Nanoscopic cross-grain cation homogenization in perovskite solar cells

Abstract

Multiscale cation inhomogeneity has been a major hurdle in state-of-the-art formamidinium–caesium (FA–Cs) mixed-cation perovskites for achieving perovskite solar cells with optimal power conversion efficiencies and durability. Although the field has attempted to homogenize the overall distributions of FA–Cs in perovskite films from both plan and cross-sectional views, our understanding of grain-to-grain cation inhomogeneity and ability to tailor it—that is, spatially resolving the FA–Cs compositional difference between individual grains down to the nanoscale—are lacking.
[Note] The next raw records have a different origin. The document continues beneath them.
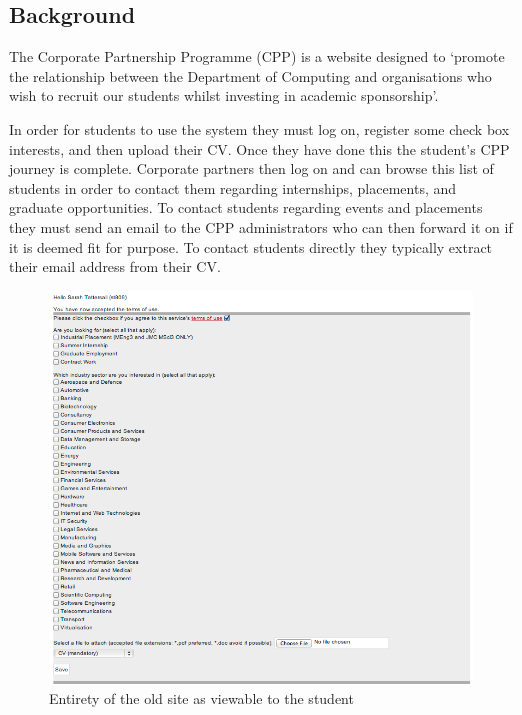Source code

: \subsection{Background}
The Corporate Partnership Programme (CPP) is a website designed to `promote the relationship between the Department of Computing and organisations who wish to recruit our students whilst investing in academic sponsorship'\cite{doc-cpp}.

In order for students to use the system they must log on, register some check box interests, and then upload their CV.
Once they have done this the student's CPP journey is complete.
Corporate partners then log on and can browse this list of students in order to contact them regarding internships, placements, and graduate opportunities. To contact students regarding events and placements they must send an email to the CPP administrators who can then forward it on if it is deemed fit for purpose. To contact students directly they typically extract their email address from their CV.

\begin{figure}[H]\centering
\includegraphics[scale=0.5]{images/introduction/old_cpp}
\caption{Entirety of the old site as viewable to the student}
\end{figure}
Here we reveal that as fundamental building blocks of a perovskite film, individual grains exhibit cationic compositions deviating from the prescribed ideal composition, severely limiting the interfacial optoelectronic properties and perovskite layer durability. This performance-limiting nanoscopic factor is linked to thermodynamic-driven morphological grooving, leading to a segmented surface landscape. At the grain triple junctions, grooves form nanoscale groove traps that hinder the mixing of solid-state cations across grains and thus retard inter-grain FA–Cs mixing. By rationally modulating the heterointerfacial energies, we reduced the depth of these nanoscale groove traps by a factor of three, significantly improving cation homogeneity. Perovskite solar cells with shallower nanoscale groove traps demonstrate enhanced power conversion efficiencies (25.62%) and improved stability under various standardized international protocols. Our work highlights the significance of resolving surface nano-morphologies for homogeneous properties of perovskites.